Yuki Hirano scite author profile

Lysosomal β-galactosidase (β-Gal) deficiency causes a group of disorders that include neuronopathic GM1 gangliosidosis and non-neuronopathic Morquio B disease. We have previously proposed the use of small molecule ligands of β-Gal as pharmacological chaperones (PCs) for the treatment of GM1 gangliosidosis brain pathology. Although it is still under development, PC therapy has yielded promising preclinical results in several lysosomal diseases. In this study, we evaluated the effect of bicyclic 1-deoxygalactonojirimycin (DGJ) derivative of the sp(2)-iminosugar type, namely 5N,6S-(N'-butyliminomethylidene)-6-thio-1- deoxygalactonojirimycin (6S-NBI-DGJ), as a novel PC for human mutant β-Gal. In vitro, 6S-NBI-DGJ had the ability to inhibit the activity of human β-Gal in a competitive manner and was able to protect this enzyme from heat-induced degradation. Computational analysis supported that the rigid glycone bicyclic core of 6S-NBI-DGJ binds to the active site of the enzyme, with the aglycone N'-butyl substituent, in a precise E-orientation, located at a hydrophobic region nearby.
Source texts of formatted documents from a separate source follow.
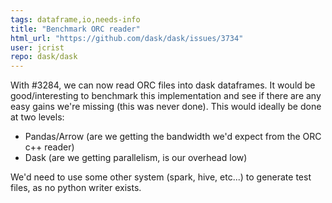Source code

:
```yaml
---
tags: dataframe,io,needs-info
title: "Benchmark ORC reader"
html_url: "https://github.com/dask/dask/issues/3734"
user: jcrist
repo: dask/dask
---
```


With #3284, we can now read ORC files into dask dataframes. It would be good/interesting to benchmark this implementation and see if there are any easy gains we're missing (this was never done). This would ideally be done at two levels:

- Pandas/Arrow (are we getting the bandwidth we'd expect from the ORC c++ reader)
- Dask (are we getting parallelism, is our overhead low)

We'd need to use some other system (spark, hive, etc...) to generate test files, as no python writer exists.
Chaperone potential profiling indicated significant increases of enzyme activity in 24 of 88 β-Gal mutants, including four common mutations. Finally, oral administration of 6S-NBI-DGJ ameliorated the brain pathology of GM1 gangliosidosis model mice. These results suggest that 6S-NBI-DGJ is a novel PC that may be effective on a broad range of β-Gal mutants.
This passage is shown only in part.